→ Your objective: Leaving out every picture, copy the lines of the data exactly, from the first through the line containing "int _ = 0;par[q[_++] = c] = -1;".

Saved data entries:
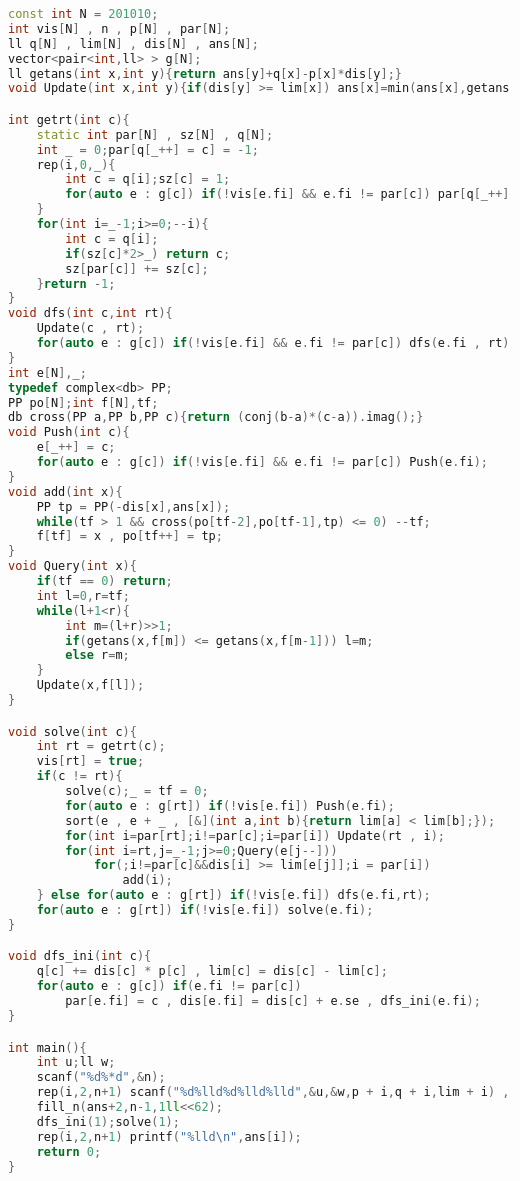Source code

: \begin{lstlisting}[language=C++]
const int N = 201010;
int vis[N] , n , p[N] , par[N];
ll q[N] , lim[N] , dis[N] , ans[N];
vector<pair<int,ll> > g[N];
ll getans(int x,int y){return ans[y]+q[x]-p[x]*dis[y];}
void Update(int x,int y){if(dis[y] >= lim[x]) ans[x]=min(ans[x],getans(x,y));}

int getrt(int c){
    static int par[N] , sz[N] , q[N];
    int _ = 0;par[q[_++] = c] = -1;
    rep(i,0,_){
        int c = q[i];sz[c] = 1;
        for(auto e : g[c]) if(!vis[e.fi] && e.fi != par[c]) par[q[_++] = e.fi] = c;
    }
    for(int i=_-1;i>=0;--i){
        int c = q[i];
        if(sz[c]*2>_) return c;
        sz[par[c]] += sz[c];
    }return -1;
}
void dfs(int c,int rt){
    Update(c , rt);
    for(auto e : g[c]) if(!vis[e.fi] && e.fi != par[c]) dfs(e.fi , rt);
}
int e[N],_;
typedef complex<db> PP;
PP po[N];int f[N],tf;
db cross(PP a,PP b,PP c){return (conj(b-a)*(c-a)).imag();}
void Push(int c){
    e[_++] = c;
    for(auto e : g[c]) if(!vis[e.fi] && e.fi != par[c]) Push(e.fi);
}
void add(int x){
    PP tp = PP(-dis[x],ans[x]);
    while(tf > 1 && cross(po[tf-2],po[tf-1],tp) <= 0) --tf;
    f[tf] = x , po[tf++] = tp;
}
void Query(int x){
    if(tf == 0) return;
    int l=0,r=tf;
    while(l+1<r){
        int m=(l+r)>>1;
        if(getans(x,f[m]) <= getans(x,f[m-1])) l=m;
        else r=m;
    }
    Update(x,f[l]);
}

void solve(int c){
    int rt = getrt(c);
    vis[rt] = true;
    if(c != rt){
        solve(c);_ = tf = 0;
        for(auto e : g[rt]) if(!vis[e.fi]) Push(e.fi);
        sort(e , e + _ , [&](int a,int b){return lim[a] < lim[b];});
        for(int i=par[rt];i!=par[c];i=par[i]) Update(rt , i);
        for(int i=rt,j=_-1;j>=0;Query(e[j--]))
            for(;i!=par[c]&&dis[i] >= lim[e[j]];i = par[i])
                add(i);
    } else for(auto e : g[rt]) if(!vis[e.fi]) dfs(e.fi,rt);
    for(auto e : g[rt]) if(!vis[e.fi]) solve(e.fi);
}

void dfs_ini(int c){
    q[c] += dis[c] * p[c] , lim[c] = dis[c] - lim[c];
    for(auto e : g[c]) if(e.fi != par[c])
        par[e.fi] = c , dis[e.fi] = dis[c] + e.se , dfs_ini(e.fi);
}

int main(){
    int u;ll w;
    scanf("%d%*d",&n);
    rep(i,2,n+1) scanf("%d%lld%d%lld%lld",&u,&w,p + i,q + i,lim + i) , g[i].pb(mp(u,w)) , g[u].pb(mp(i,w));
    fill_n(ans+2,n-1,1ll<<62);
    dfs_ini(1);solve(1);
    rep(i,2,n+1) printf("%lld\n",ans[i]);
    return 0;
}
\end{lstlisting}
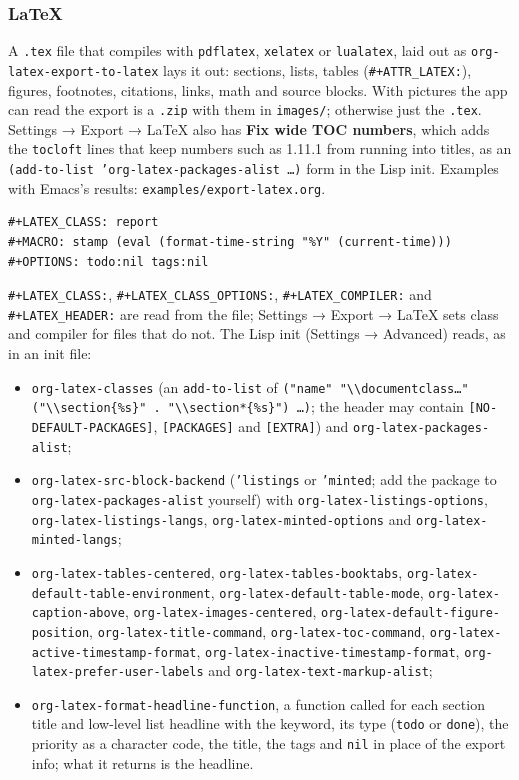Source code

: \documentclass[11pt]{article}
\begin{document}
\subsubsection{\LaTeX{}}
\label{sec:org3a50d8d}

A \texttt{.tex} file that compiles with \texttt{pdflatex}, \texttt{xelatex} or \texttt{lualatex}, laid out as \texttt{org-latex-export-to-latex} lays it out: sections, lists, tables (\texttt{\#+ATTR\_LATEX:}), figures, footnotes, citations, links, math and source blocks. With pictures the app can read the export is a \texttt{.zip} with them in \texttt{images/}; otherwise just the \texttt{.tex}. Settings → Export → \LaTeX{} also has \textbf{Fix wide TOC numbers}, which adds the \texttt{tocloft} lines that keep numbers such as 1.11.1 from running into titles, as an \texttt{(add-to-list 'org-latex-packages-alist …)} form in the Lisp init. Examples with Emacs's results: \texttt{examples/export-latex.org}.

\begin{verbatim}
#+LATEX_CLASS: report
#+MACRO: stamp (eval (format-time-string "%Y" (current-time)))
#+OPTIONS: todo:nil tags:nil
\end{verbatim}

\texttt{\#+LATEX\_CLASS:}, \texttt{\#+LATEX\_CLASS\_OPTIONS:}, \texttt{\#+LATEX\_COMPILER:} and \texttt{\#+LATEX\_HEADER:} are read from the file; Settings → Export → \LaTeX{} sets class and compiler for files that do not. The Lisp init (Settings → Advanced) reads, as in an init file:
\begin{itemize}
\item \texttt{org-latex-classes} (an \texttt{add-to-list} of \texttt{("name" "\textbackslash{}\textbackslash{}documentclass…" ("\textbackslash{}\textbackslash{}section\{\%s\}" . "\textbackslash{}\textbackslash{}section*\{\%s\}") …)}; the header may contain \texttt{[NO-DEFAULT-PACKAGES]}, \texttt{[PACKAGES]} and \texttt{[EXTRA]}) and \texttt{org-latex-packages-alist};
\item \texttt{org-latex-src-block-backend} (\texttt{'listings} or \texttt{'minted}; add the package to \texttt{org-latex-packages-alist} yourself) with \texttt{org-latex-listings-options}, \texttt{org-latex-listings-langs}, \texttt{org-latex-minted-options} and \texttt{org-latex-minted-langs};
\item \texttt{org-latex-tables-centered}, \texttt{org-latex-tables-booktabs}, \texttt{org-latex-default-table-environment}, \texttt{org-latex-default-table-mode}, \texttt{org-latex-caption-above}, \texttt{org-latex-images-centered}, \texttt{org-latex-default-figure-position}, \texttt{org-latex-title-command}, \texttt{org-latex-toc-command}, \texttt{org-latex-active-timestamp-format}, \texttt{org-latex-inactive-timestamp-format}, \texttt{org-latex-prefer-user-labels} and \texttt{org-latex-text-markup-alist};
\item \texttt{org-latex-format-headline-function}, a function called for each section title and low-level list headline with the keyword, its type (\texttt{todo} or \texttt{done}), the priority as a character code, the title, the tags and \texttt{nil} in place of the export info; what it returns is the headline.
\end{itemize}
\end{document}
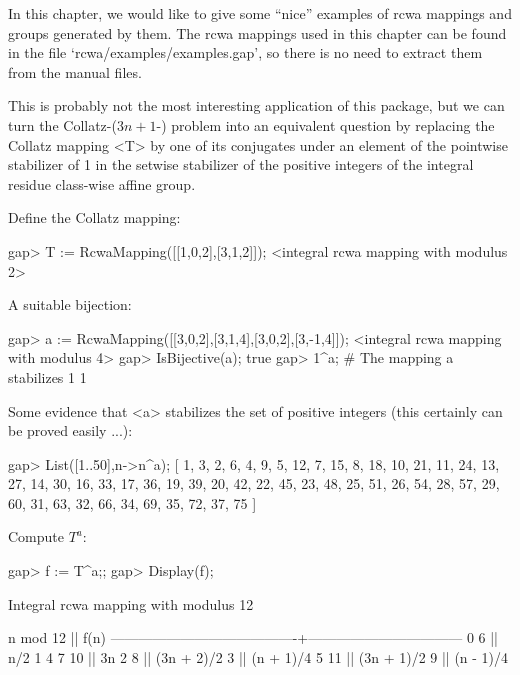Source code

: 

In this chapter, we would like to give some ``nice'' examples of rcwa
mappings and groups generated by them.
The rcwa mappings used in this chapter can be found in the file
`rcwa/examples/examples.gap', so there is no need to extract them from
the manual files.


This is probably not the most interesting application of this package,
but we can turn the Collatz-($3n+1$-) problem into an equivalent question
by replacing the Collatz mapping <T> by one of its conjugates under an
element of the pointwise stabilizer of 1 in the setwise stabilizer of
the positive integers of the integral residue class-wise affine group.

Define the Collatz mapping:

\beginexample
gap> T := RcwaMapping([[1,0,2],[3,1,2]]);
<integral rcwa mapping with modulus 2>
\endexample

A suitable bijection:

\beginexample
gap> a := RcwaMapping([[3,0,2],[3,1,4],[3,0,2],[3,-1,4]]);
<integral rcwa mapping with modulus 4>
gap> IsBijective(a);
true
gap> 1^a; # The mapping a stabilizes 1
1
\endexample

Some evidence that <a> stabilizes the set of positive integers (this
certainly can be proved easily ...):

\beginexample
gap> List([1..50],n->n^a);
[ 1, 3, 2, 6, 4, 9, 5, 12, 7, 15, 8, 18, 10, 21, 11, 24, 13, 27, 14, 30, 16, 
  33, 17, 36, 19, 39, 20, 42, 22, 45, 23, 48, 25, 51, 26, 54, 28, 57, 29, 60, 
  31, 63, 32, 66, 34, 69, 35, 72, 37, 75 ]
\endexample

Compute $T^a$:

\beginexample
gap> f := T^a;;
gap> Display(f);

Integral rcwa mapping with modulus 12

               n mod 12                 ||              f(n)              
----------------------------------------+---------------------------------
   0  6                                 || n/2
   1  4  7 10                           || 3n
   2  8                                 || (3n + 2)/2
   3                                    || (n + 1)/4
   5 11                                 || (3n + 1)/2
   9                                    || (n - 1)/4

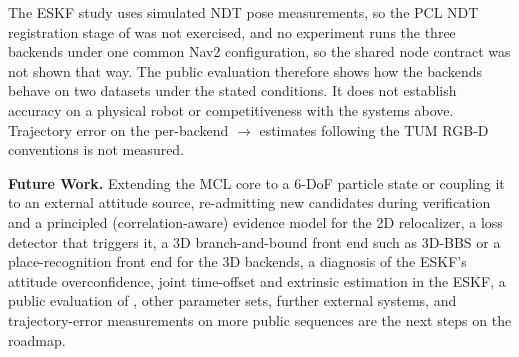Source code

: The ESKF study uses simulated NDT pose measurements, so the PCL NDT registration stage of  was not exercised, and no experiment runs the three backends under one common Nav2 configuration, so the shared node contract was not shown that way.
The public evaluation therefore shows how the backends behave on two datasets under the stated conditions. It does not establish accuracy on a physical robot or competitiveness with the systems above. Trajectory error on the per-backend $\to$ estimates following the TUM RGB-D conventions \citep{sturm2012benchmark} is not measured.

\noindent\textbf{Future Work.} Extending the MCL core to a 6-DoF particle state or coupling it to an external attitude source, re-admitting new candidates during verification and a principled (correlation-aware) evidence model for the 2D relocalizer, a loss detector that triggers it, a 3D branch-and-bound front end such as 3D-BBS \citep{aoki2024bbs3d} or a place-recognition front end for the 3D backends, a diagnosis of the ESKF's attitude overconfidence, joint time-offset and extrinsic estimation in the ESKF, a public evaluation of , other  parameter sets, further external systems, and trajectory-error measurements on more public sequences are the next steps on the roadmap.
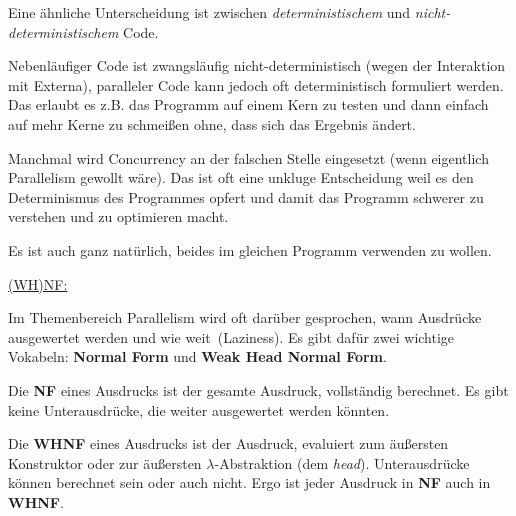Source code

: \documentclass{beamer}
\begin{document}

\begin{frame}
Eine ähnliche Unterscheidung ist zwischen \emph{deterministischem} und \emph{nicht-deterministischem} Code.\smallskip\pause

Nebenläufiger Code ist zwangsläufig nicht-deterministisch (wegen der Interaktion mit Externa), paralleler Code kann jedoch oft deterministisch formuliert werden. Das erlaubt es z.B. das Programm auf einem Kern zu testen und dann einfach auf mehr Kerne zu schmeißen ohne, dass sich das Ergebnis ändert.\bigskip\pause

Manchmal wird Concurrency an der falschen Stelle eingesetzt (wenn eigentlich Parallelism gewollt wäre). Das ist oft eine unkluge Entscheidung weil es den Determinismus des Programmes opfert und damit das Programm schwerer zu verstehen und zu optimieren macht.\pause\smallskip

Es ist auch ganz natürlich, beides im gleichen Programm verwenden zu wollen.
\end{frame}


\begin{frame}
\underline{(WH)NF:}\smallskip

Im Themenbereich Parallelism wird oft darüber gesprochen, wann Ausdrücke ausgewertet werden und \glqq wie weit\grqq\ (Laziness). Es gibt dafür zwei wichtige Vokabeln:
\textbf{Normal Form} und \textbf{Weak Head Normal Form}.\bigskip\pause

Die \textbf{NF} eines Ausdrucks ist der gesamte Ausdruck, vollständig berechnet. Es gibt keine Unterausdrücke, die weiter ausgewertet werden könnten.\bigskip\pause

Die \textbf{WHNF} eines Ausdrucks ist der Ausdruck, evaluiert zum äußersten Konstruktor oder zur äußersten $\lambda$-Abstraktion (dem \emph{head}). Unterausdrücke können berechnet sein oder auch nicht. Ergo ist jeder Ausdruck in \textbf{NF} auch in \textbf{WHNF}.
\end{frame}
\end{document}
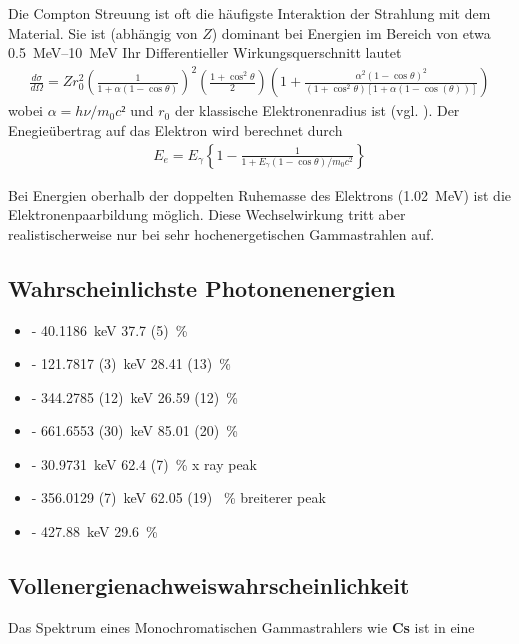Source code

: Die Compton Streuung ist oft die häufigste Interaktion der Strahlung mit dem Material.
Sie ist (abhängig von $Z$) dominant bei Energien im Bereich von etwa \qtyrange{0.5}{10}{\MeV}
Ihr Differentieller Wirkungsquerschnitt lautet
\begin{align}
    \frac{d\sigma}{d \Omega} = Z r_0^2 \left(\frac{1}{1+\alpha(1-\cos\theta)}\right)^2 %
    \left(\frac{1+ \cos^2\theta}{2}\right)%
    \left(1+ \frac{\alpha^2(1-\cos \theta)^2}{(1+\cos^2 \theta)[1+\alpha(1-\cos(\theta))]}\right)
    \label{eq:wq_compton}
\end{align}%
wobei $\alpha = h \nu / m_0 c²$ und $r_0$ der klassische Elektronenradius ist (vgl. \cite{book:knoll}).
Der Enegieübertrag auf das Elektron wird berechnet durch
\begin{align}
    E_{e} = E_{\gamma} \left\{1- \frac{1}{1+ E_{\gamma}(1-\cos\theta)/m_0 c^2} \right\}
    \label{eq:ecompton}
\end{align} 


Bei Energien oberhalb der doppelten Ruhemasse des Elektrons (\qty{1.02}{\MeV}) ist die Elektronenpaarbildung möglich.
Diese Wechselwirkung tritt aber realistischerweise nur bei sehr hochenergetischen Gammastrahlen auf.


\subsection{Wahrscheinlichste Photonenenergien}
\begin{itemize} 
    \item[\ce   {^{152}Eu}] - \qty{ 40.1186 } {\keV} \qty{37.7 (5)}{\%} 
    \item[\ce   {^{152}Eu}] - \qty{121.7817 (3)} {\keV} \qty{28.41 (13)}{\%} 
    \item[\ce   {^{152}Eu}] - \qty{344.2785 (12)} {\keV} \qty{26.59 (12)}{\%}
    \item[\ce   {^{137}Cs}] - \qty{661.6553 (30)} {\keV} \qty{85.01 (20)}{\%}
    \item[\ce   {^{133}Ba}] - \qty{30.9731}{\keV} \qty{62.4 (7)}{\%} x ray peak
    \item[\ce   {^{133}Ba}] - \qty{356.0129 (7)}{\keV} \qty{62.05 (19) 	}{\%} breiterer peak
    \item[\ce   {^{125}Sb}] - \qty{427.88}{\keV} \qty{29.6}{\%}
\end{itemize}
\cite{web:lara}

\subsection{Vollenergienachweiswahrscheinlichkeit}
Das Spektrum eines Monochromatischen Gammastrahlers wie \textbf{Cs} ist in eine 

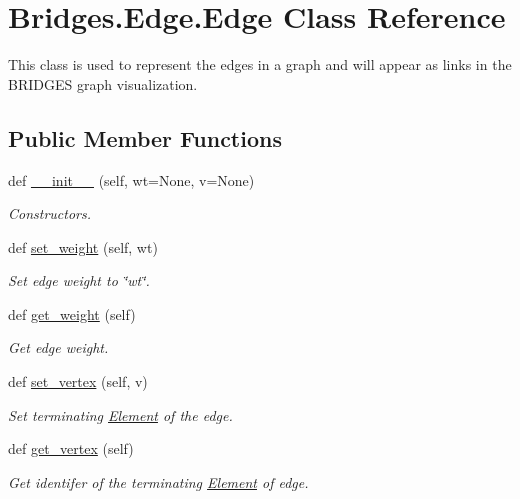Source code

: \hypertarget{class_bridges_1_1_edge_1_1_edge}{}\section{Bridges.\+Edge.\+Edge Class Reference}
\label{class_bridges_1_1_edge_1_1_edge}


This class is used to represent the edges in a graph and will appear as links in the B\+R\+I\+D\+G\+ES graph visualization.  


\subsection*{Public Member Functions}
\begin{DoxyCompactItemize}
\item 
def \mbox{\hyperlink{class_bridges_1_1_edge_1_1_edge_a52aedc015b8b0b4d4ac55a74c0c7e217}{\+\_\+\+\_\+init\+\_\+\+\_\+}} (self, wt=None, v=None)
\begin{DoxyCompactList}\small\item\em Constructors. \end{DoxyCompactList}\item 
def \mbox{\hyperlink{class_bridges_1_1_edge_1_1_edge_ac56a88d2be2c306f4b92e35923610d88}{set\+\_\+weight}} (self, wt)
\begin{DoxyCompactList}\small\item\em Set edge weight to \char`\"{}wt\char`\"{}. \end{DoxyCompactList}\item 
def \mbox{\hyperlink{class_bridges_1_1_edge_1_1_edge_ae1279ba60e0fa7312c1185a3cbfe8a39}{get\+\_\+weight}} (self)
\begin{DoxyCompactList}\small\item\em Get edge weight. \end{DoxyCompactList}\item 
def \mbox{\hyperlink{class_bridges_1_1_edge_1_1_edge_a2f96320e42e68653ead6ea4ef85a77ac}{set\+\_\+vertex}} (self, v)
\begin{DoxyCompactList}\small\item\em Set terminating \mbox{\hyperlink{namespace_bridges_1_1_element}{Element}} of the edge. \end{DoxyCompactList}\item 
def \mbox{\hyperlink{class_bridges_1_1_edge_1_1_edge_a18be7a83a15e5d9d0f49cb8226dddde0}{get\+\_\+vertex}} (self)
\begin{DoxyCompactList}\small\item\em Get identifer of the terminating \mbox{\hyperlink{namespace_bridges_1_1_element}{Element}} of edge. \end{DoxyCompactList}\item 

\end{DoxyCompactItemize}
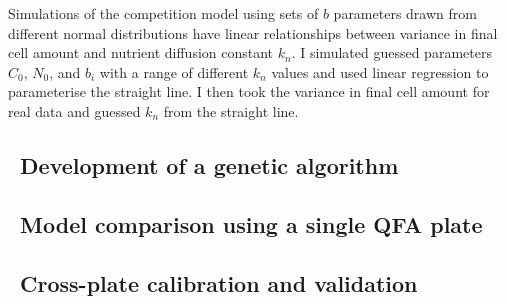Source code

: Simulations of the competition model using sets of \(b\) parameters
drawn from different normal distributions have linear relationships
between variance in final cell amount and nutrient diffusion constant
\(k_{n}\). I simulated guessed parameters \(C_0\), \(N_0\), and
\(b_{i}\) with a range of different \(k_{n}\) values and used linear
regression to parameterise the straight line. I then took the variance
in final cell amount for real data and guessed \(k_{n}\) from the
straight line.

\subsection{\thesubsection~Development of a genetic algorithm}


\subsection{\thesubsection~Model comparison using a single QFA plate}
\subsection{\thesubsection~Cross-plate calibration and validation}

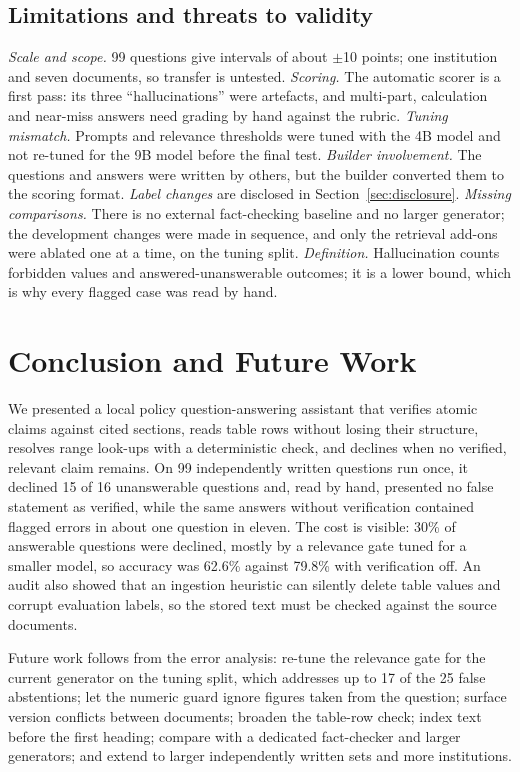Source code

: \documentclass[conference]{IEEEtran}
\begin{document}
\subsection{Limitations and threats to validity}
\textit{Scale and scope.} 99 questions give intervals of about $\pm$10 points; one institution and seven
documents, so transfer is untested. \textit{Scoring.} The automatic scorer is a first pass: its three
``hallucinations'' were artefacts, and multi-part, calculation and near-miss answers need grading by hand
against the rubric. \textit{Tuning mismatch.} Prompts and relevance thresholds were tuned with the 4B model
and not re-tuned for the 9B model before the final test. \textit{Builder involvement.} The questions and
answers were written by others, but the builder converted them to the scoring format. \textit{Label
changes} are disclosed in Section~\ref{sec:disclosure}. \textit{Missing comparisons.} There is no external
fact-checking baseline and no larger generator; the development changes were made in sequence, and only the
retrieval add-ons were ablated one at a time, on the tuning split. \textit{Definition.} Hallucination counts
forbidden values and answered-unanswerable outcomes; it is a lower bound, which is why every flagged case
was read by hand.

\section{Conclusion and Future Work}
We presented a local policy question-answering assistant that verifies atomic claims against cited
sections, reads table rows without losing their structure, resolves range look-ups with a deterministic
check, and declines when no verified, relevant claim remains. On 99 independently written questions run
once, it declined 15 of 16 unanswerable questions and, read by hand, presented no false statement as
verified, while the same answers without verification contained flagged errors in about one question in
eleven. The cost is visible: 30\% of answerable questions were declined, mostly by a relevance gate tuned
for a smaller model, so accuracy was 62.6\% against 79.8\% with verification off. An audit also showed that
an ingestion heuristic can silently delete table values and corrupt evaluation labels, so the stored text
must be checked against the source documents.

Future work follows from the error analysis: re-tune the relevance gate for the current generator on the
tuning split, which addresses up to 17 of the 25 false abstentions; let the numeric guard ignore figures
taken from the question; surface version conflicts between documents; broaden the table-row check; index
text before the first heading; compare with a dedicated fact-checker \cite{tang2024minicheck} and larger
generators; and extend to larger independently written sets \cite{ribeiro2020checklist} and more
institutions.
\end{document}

→ Exercise answer:
Source code

: \begin{lstlisting}[language=C++]
const int N = 201010;
int vis[N] , n , p[N] , par[N];
ll q[N] , lim[N] , dis[N] , ans[N];
vector<pair<int,ll> > g[N];
ll getans(int x,int y){return ans[y]+q[x]-p[x]*dis[y];}
void Update(int x,int y){if(dis[y] >= lim[x]) ans[x]=min(ans[x],getans(x,y));}

int getrt(int c){
    static int par[N] , sz[N] , q[N];
    int _ = 0;par[q[_++] = c] = -1;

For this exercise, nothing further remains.